Por Que a Maioria dos Autônomos Cobra Errado
Se você define seu preço olhando o que o concorrente cobra, perguntando para colegas ou simplesmente "achando" um valor que parece razoável, você provavelmente está trabalhando mais do que deveria e ganhando menos do que merece. Precificar por intuição é um dos erros mais comuns — e mais caros — de quem trabalha por conta própria.
A boa notícia é que existe um método simples e estruturado para calcular o preço certo. E ele começa com um conceito fundamental: o seu preço precisa cobrir muito mais do que o seu tempo.
Os 4 Componentes do Preço Justo
1. Seus Custos Fixos e Variáveis
Some tudo que você gasta para trabalhar: internet, celular, softwares, equipamentos, aluguel de espaço, transporte, material. Divida esse total pelo número de horas que você trabalha por mês. Esse é o seu custo por hora de operação.
2. Os Impostos
Muitos autônomos esquecem de embutir os impostos no preço e acabam pagando-os do próprio bolso. Se você é MEI, o DAS mensal é fixo — mas se emite nota como autônomo sem CNPJ, pode ter ISS, IRPF e outros tributos a recolher. Como regra geral, reserve entre 15% e 25% do valor bruto para obrigações fiscais, dependendo do seu regime.
3. O Seu Pró-labore (Salário)
Quanto você precisa ganhar por mês para pagar suas contas pessoais e ter uma vida digna? Divida esse valor pelas horas produtivas do mês — que normalmente são menos do que você imagina, descontando fins de semana, feriados, tempo de prospecção e tarefas administrativas. Esse é o seu custo-hora mínimo.
4. A Margem de Lucro
Lucro não é o que sobra: é o que você planeja guardar. Ele serve para investir no seu negócio, criar reserva de emergência e crescer. Adicione entre 20% e 40% sobre o total dos itens anteriores como margem de lucro intencional.
A Fórmula na Prática
Veja um exemplo simplificado:
- Custos fixos mensais: R$ 800 → R$ 10/hora (80h produtivas)
- Pró-labore desejado: R$ 4.000 → R$ 50/hora
- Subtotal: R$ 60/hora
- Impostos (20%): R$ 12/hora
- Margem de lucro (30%): R$ 21,60/hora
- Preço mínimo por hora: R$ 93,60
Esse é o preço mínimo — abaixo dele você está subsidiando o cliente com o seu próprio bolso. O preço de mercado pode ser maior, e tudo bem cobrar mais se o seu posicionamento e entrega justificarem.
Dicas Para Aplicar Hoje
- Revise seus preços pelo menos uma vez por ano, corrigindo pela inflação.

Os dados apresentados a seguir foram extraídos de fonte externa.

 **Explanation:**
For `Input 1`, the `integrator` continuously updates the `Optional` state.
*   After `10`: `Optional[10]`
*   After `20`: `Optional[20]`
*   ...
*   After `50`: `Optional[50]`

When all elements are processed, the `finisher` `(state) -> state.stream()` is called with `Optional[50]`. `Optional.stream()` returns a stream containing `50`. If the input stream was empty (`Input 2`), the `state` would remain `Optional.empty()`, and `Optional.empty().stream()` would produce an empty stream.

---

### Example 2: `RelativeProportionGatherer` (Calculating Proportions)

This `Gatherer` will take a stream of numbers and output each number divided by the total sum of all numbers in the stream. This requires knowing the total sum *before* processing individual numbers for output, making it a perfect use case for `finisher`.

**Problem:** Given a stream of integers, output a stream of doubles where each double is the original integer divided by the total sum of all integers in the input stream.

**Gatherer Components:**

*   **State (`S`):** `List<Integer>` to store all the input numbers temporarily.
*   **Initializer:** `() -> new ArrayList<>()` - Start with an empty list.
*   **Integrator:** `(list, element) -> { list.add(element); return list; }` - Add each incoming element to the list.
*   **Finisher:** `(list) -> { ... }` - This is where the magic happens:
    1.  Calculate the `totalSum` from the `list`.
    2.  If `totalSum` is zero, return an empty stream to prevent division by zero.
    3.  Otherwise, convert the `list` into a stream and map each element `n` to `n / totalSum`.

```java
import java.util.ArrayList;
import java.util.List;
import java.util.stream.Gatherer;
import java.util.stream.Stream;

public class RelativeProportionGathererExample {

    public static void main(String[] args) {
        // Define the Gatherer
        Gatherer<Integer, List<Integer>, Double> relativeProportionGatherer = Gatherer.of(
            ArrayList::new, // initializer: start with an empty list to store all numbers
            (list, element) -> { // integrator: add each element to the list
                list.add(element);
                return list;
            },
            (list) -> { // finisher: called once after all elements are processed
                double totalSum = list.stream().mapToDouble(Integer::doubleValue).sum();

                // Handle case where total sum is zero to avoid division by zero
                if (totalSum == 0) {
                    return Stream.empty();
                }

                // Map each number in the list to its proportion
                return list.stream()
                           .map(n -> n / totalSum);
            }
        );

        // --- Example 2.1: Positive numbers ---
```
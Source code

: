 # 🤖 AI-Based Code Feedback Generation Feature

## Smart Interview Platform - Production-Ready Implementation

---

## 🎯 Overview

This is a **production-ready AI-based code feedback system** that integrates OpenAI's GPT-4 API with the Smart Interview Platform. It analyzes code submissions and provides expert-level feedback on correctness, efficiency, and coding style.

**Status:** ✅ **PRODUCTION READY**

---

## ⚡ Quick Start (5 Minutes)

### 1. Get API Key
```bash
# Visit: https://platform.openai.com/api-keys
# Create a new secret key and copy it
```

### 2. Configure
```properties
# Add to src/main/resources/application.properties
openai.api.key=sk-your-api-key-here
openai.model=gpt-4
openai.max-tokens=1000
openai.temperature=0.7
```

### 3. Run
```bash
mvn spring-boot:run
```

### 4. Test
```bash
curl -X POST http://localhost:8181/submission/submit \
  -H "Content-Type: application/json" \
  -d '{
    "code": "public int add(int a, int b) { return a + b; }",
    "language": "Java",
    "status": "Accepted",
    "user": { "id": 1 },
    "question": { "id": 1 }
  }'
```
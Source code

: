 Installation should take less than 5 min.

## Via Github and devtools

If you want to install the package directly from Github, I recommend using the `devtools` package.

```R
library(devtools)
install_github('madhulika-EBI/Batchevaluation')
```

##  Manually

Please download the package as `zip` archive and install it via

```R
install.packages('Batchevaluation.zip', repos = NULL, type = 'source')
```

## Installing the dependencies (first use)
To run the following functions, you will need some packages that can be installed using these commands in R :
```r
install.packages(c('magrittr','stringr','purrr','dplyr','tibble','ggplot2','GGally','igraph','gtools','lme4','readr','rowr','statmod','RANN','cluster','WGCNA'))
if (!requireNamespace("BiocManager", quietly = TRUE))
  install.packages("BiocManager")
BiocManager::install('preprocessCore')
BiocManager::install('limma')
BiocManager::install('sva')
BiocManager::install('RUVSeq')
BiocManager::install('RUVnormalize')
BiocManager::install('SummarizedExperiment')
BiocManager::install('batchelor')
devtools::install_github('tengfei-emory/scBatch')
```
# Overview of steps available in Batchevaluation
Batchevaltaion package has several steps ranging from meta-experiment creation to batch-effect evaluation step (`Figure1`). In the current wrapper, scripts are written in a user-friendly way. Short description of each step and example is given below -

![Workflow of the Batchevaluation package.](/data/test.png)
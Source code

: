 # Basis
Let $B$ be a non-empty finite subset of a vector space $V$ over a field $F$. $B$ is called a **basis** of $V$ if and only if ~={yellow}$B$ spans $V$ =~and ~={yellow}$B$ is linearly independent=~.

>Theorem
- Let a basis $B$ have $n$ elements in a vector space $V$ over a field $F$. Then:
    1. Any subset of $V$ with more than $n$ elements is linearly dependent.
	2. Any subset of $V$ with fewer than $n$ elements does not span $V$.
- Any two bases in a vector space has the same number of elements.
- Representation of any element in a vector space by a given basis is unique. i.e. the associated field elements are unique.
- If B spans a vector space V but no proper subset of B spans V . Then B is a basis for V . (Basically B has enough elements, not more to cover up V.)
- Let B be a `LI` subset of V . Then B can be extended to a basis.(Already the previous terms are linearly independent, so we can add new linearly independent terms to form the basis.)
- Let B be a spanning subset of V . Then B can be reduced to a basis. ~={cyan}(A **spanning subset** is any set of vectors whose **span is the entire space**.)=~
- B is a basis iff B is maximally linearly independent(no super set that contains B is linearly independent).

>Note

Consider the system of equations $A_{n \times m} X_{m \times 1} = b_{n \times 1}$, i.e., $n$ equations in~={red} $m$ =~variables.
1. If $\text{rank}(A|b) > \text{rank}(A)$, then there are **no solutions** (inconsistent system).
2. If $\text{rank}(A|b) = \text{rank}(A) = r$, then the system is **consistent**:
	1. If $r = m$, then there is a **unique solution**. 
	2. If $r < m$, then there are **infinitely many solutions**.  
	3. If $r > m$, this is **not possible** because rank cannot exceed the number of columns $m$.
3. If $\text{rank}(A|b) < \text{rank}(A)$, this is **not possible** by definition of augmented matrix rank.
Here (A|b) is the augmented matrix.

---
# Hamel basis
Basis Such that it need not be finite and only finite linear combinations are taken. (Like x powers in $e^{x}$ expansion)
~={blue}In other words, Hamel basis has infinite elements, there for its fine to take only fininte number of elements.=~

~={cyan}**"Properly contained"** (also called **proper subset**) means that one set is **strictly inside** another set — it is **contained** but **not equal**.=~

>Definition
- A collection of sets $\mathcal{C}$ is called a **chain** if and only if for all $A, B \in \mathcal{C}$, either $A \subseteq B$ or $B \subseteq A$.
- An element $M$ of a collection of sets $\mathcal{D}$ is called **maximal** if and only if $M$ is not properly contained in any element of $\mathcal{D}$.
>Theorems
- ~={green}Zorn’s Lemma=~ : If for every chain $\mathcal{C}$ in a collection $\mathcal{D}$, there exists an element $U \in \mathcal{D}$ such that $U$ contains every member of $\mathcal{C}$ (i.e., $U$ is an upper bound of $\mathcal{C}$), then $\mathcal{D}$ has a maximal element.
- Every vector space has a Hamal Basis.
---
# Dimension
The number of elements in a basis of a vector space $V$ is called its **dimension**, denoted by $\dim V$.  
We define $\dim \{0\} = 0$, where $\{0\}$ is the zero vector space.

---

- Não aceite todo projeto: clientes que pagam pouco consomem tanto tempo quanto os que pagam bem.
- Documente seus custos com clareza. Ferramentas como o FinVizzo ajudam a manter o controle financeiro do seu negócio organizado, facilitando esse cálculo na hora de revisar preços.
- Considere cobrar por projeto, não só por hora — isso valoriza seu conhecimento, não apenas o seu tempo.
Precificar Bem É Respeitar Seu Trabalho
Cobrar o preço certo não é ganância: é sustentabilidade. Um autônomo que cobra pouco acumula estresse, não consegue investir em si mesmo e eventualmente abandona a profissão. Quando você precifica com método, você protege sua saúde financeira — e entrega um serviço muito melhor para os clientes que realmente valem a pena.